Beckman Group 1 is testing their plate BHS-1-52, which they epoxied last week. The plate consists of ratios of 1:1, 2:1, 3:1, and 4:1 of the iron and aluminum nitrate solutions. Group 2 epoxied their plate (BHS-2-71-B), which consists of the bismuth nitrate solution and iron standard solution. The ratios they used are 1:12, 1:15, 4:3, and 5:3. They will be making the plate BHS-2-71-A, which also consists of the standard iron nitrate and bismuth solution. The ratios they are using are 1:1, 1:19, 1:18, and 2:1. Group 3 started to make a plate with iron standard and bismuth nitrate. The ratios they will be using are 1:2, 2:1, and 1:1.

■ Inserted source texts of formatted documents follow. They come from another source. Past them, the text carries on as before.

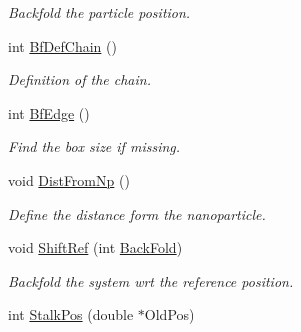 \begin{DoxyCompactItemize}
\begin{DoxyCompactList}\small\item\em \-Backfold the particle position. \end{DoxyCompactList}\item 
\hypertarget{classVarData_a0826d64fb693577d667b53d50e53abb5}{int \hyperlink{classVarData_a0826d64fb693577d667b53d50e53abb5}{\-Bf\-Def\-Chain} ()}\label{classVarData_a0826d64fb693577d667b53d50e53abb5}

\begin{DoxyCompactList}\small\item\em \-Definition of the chain. \end{DoxyCompactList}\item 
\hypertarget{classVarData_af16fce4f3d2abd5981a02ce3a9bf0ee3}{int \hyperlink{classVarData_af16fce4f3d2abd5981a02ce3a9bf0ee3}{\-Bf\-Edge} ()}\label{classVarData_af16fce4f3d2abd5981a02ce3a9bf0ee3}

\begin{DoxyCompactList}\small\item\em \-Find the box size if missing. \end{DoxyCompactList}\item 
\hypertarget{classVarData_ae1ce909c47c5e9f7aa655b443dd74af0}{void \hyperlink{classVarData_ae1ce909c47c5e9f7aa655b443dd74af0}{\-Dist\-From\-Np} ()}\label{classVarData_ae1ce909c47c5e9f7aa655b443dd74af0}

\begin{DoxyCompactList}\small\item\em \-Define the distance form the nanoparticle. \end{DoxyCompactList}\item 
\hypertarget{classVarData_a42c97b08cf848bfaa9d68951070243d2}{void \hyperlink{classVarData_a42c97b08cf848bfaa9d68951070243d2}{\-Shift\-Ref} (int \hyperlink{classVarData_a76c0ae2bedaaafb3da1cb7019035b602}{\-Back\-Fold})}\label{classVarData_a42c97b08cf848bfaa9d68951070243d2}

\begin{DoxyCompactList}\small\item\em \-Backfold the system wrt the reference position. \end{DoxyCompactList}\item 
\hypertarget{classVarData_a368f70b601610ec1c3b3155e681cfa83}{int \hyperlink{classVarData_a368f70b601610ec1c3b3155e681cfa83}{\-Stalk\-Pos} (double $\ast$\-Old\-Pos)}\label{classVarData_a368f70b601610ec1c3b3155e681cfa83}


\end{DoxyCompactItemize}
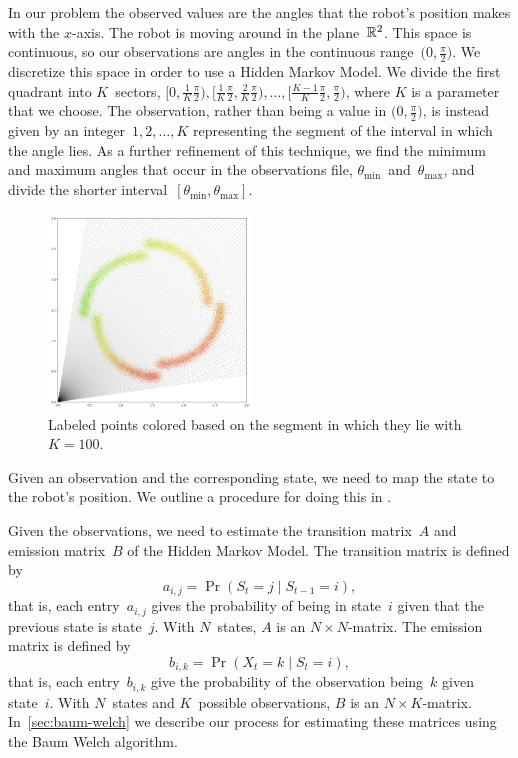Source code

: \documentclass[twoside]{article}
\begin{document}
In our problem the observed values are the angles that the robot's position makes with the $x$-axis.
The robot is moving around in the plane~$\mathbb{R}^2$.
This space is continuous, so our observations are angles in the continuous range~$\big(0, \frac{\pi}{2}\big)$.
We discretize this space in order to use a Hidden Markov Model.
We divide the first quadrant into $K$~sectors, ${\textstyle \big[0, \frac{1}{K}\frac{\pi}{2}\big), \big[\frac{1}{K}\frac{\pi}{2}, \frac{2}{K}\frac{\pi}{2}\big), \ldots, \big[\frac{K - 1}{K}\frac{\pi}{2}, \frac{\pi}{2}\big)}$, where $K$ is a parameter that we choose.
The observation, rather than being a value in $\big(0, \frac{\pi}{2}\big)$, is instead given by an integer~${1, 2, \ldots, K}$ representing the segment of the interval in which the angle lies.
As a further refinement of this technique, we find the minimum and maximum angles that occur in the observations file, $\theta_{\text{min}}$~and~$\theta_{\text{max}}$, and divide the shorter interval~$[\theta_{\text{min}}, \theta_{\text{max}}]$.
\begin{figure}
  \begin{center}
    \includegraphics[width=0.48\textwidth]{images/angle-discrete}
    \caption{Labeled points colored based on the segment in which they lie with~${K = 100}$.}
  \end{center}
\end{figure}

Given an observation and the corresponding state, we need to map the state to the robot's position.
We outline a procedure for doing this in . %

Given the observations, we need to estimate the transition matrix~$A$ and emission matrix~$B$ of the Hidden Markov Model.
The transition matrix is defined by
\begin{equation*}
  a_{i,j} = \Pr(S_{t} = j \mid S_{t-1} = i),
\end{equation*}
that is, each entry~$a_{i, j}$ gives the probability of being in state~$i$ given that the previous state is state~$j$.
With $N$~states, $A$ is an ${N \times N}$-matrix.
The emission matrix is defined by
\begin{equation*}
  b_{i, k} = \Pr(X_t = k \mid S_t = i),
\end{equation*}
that is, each entry~$b_{i, k}$ give the probability of the observation being~$k$ given state~$i$.
With $N$~states and $K$~possible observations, $B$ is an ${N \times K}$-matrix.
In~\cref{sec:baum-welch} we describe our process for estimating these matrices using the Baum Welch algorithm.
\end{document}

Poly Group 1 epoxied the two plasma cleaned 0.1M Fe(NO3)3 plates and two plasma-cleaned cobalt acetate plates. They also spotted one 0.1M MnSO4 plate with 0.1M Fe(NO3)3 to see if layering the plates with Fe(NO3)3 before placing them in the kiln would make the spots less likely to spread. Finally, they layered 0.1 Fe(NO3)3 on one fired cobalt acetate plate and one fired plate that had both MnSO4 and cobalt acetate. There was less spreading on the fired plates, maybe because last time pushing the pipette all the way put too much Fe(NO3)3 solution on the spots? This time, they only pushed half way, and it worked out better.
Group 2 scanned Fe plates that were not treated with plasma. The results were pretty solid, but compared to the Fe plates treated with plasma these results were not as strong. Next time, they are planning to test the Co and Mn plates layered with Fe(NO3). They hope to have more data to show the benefits of plasma cleaning.
San Marino Blank Team tested the plate made last week. The overall goal was to make sure that trends from the first two trials are actually due to the material and not due to residue current/drift. Putting the same concentrations in rows and getting trends means it is actually due to material, not drift. Putting same concentrations in columns and getting trends in rows further verifies it is not due to drift. When you check the dark potential after applying a current, the SEAL kit checks whole plate’s current (without light activation). When it checks spots with the LED light, it checks the whole current, combining the dark current and the light-induced current. If the dark current fluctuates between spots, you would not be able to tell if variability between spots is due to different photo-activities and changing dark currents. By changing the orientation of the spots to differ from the column testing of the SEAL Kit, you can reduce the variable of time between testing spots.
Green Team made a new copper and nickel plate and fired it at 450°F.